What to produce:
Copy each line below holding "install".

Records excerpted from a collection
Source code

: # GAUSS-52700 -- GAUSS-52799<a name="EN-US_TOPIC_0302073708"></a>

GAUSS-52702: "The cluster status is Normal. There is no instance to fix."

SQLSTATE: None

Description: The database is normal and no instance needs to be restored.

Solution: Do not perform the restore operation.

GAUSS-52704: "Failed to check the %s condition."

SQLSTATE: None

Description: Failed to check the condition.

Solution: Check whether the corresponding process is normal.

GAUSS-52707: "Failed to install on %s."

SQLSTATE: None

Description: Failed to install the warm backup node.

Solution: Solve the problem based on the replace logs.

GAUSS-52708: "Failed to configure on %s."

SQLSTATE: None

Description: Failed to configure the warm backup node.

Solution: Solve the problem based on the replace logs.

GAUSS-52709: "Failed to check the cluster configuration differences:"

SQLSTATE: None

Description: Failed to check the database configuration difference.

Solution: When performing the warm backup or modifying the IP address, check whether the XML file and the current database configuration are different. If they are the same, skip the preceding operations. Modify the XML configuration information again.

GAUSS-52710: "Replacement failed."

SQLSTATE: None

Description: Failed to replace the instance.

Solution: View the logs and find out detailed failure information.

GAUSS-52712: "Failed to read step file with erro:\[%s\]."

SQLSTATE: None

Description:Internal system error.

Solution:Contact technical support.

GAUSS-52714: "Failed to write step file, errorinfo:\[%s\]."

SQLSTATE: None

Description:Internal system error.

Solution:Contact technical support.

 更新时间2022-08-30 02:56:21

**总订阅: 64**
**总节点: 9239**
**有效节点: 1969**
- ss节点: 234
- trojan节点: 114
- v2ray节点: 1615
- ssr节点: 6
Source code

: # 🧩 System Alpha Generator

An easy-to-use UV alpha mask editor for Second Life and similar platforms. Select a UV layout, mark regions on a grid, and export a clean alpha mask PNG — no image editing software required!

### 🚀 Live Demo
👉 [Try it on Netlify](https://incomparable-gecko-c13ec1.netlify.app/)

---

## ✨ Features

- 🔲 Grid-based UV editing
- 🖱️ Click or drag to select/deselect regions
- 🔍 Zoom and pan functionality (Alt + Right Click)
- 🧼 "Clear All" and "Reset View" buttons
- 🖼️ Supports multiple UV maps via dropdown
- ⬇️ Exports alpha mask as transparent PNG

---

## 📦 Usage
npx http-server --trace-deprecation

Answer space:
GAUSS-52707: "Failed to install on %s."
Description: Failed to install the warm backup node.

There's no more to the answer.